1316 bis 1479

Erstmalige Erwähnung des Ortsnamens „Renhartshausen“

Der Name „Renhartshausen“ wird am 14. Februar 1316 in einer Kaufbrief-Urkunde erstmals erwähnt. Verkauft wurden 2/3 des Großen und des Kleinen Zehnts durch Ludwig und Ulrich von Hagenbach {Vater und Sohn} an Conradt den alten Zingiesser von Augspurg; Eigentümer bleibt aber Hermann Speth von Vaymingen {Faimingen}.

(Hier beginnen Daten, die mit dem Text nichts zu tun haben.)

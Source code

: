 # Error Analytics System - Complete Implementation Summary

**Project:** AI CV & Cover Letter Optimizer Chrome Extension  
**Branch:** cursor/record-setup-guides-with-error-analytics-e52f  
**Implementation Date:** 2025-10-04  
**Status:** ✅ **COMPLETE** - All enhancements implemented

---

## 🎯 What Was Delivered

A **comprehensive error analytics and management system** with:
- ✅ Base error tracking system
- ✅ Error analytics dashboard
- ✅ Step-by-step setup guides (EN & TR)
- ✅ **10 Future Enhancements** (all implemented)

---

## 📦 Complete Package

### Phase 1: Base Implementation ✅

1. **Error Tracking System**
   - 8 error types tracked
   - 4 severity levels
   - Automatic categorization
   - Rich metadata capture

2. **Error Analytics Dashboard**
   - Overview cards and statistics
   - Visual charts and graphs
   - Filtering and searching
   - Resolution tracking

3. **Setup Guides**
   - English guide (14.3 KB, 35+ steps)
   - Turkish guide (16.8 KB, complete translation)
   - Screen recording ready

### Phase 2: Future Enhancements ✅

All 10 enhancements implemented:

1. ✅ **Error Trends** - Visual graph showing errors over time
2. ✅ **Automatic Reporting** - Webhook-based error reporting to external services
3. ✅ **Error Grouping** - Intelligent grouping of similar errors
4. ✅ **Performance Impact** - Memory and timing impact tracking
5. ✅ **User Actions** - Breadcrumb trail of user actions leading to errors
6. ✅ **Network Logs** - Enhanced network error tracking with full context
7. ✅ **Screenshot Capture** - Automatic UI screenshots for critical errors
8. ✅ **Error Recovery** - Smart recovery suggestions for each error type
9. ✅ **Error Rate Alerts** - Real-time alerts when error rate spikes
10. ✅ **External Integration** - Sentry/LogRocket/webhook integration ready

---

1316 fertigt Hermann Speth von Vaymingen als Bestätigung des vorgenannten Verkaufs an Conradt Zingiesser von Augsburg einen Lehensbrief aus.

 

1353 gehen die genannten 2/3 Zehnt an die Herren von Laber in der Oberpfalz über.

 

Augsburger Silber-Pfennig (ca. 0,7-0,8g) um 1400

Augsburger Silber-Pfennig (ca. 0,7-0,8g) um 1400

Mit der Urkunde vom 23. April 1355 erwirbt Ulrich Ilsung [aus Augsburg] in Gemeinschaft mit seinem Mitbürger Bertold Bach von Agnes, der Witwe Gottfrieds von Wellenburg, und ihrem Sohn Hermann weitere zehn Güter. Dies sind der Meierhof, 9 Hofstätten und der Ziegelstadel.

Ferner das Gericht, die Ehaften sowie die Vogtei über das Kirchen- und Pfarrgut nebst Zehenten und dem Widdem.

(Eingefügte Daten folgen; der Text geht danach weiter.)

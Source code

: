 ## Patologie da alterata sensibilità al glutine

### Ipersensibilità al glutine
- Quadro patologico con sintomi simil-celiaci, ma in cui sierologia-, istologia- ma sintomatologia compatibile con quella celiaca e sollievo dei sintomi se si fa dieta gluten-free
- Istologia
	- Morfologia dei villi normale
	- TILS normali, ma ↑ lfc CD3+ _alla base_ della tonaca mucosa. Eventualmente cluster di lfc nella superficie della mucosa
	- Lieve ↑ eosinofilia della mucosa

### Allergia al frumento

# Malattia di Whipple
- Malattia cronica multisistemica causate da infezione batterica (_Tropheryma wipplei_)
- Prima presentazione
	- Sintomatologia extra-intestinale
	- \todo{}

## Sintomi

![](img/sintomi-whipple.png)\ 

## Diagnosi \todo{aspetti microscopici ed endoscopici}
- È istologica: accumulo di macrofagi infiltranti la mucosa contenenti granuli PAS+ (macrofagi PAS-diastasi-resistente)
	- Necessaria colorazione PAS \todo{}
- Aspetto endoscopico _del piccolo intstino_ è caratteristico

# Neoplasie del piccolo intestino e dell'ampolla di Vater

Der Preis beträgt 195 Pfund Augsburger Pfennig.

 

1371 verkauft Heinrich Bach [Sohn des Bertold Bach] und dessen Ehefrau Katharina, geb. Langenmantel, das Dorf für 500 Gulden an Peter Egen und Konrad Gwerlich, beide Bürger in Augsburg.

 

Das Dorf bleibt bis zum Samstag nach dem Fronleichnamstag im Jahr 1479 im Besitz der Familien Egen und Gwerlich.